Description of the task — Take each line of the entries below that contains "AdditionalProperties" and copy it.
• • •
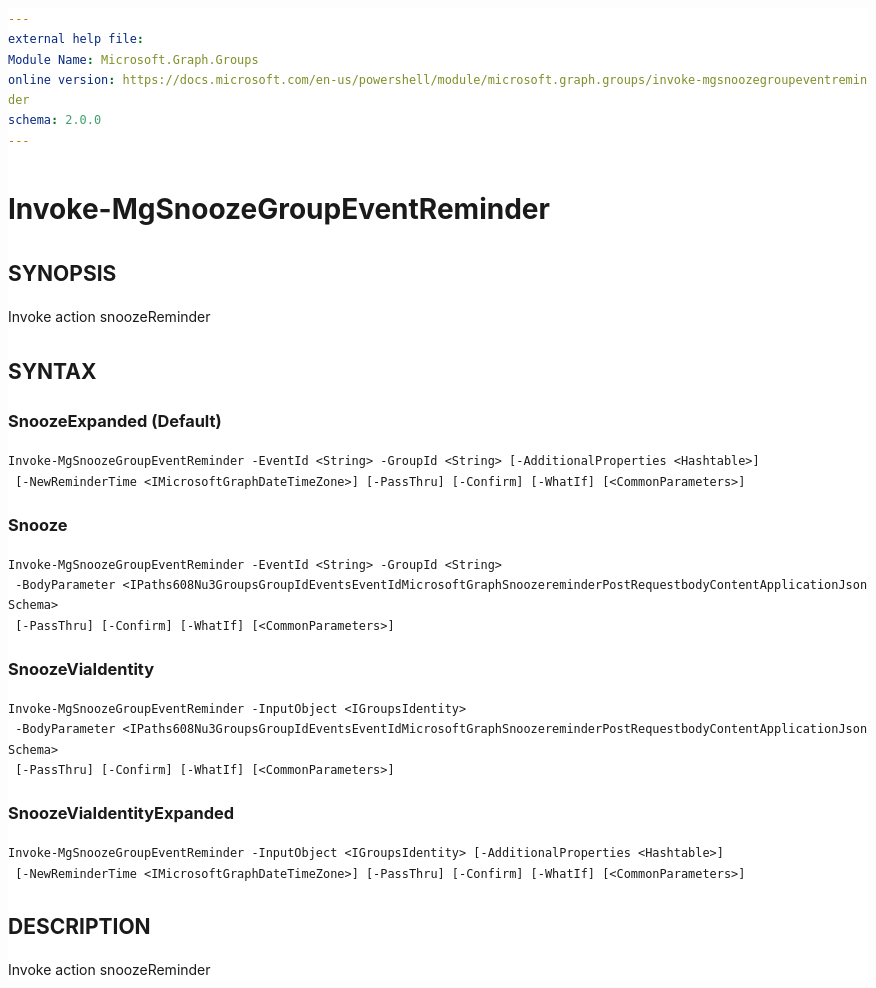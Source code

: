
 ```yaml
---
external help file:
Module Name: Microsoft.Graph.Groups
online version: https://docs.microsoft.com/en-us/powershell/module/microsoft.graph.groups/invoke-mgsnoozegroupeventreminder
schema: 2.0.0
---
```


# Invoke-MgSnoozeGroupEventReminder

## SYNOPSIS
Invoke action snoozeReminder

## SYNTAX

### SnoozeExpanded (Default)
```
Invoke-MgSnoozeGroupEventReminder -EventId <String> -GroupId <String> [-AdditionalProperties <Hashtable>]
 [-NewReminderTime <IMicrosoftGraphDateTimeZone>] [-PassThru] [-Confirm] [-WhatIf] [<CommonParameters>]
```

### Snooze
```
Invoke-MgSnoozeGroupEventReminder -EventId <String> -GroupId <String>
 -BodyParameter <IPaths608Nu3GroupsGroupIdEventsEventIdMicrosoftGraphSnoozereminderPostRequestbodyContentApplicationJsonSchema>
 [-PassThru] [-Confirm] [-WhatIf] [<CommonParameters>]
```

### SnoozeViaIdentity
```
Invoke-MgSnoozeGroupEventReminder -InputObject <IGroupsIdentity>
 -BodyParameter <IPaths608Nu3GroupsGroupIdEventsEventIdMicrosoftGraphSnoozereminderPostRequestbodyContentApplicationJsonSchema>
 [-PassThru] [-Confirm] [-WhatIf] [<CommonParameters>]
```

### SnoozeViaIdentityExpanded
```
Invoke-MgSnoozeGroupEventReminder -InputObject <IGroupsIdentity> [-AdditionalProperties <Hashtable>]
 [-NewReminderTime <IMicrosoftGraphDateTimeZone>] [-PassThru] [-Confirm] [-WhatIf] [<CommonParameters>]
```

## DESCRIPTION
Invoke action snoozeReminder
• • •
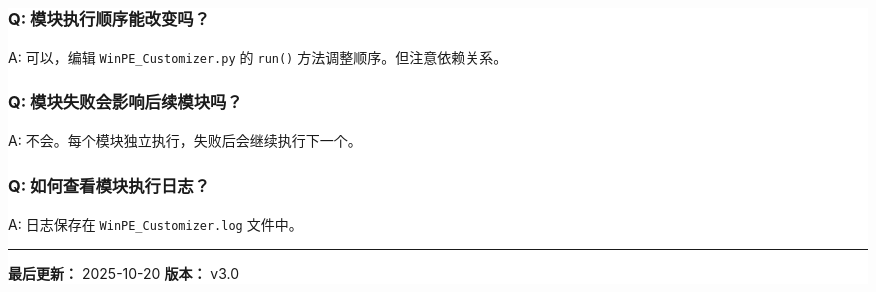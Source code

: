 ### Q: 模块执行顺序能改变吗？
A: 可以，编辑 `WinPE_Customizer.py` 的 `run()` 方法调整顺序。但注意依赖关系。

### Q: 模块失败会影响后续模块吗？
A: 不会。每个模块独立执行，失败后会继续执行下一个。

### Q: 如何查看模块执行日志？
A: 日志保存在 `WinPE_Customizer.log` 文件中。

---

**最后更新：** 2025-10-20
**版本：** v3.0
• • •
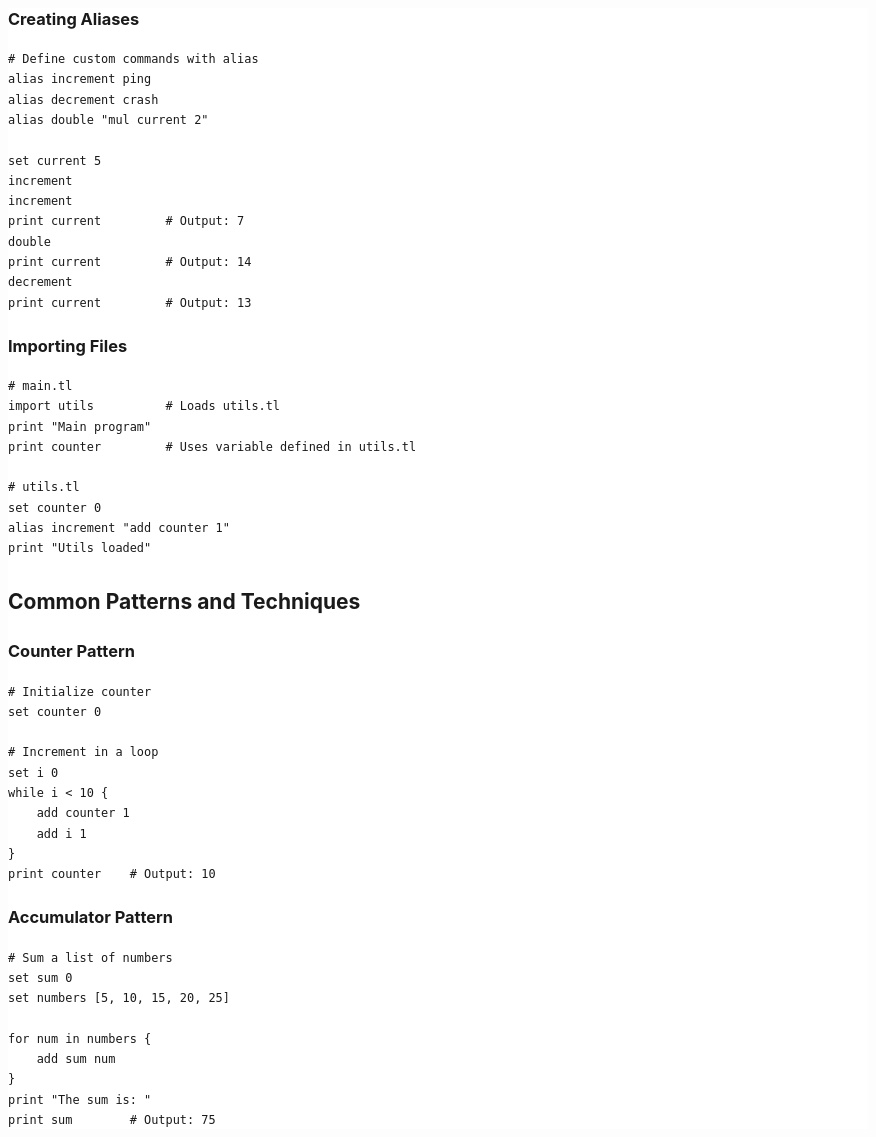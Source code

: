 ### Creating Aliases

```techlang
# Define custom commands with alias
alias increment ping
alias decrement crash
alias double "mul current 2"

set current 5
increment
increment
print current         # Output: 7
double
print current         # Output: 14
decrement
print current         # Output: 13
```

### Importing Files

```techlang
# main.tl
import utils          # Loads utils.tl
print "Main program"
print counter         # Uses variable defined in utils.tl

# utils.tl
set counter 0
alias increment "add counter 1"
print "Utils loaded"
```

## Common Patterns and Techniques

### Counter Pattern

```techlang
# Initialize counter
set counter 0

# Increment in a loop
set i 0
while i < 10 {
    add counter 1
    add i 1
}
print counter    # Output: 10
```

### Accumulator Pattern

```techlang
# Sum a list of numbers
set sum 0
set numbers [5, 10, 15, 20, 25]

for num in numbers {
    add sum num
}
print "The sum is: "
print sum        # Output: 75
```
• • •
Task output —
Invoke-MgSnoozeGroupEventReminder -EventId <String> -GroupId <String> [-AdditionalProperties <Hashtable>]
Invoke-MgSnoozeGroupEventReminder -InputObject <IGroupsIdentity> [-AdditionalProperties <Hashtable>]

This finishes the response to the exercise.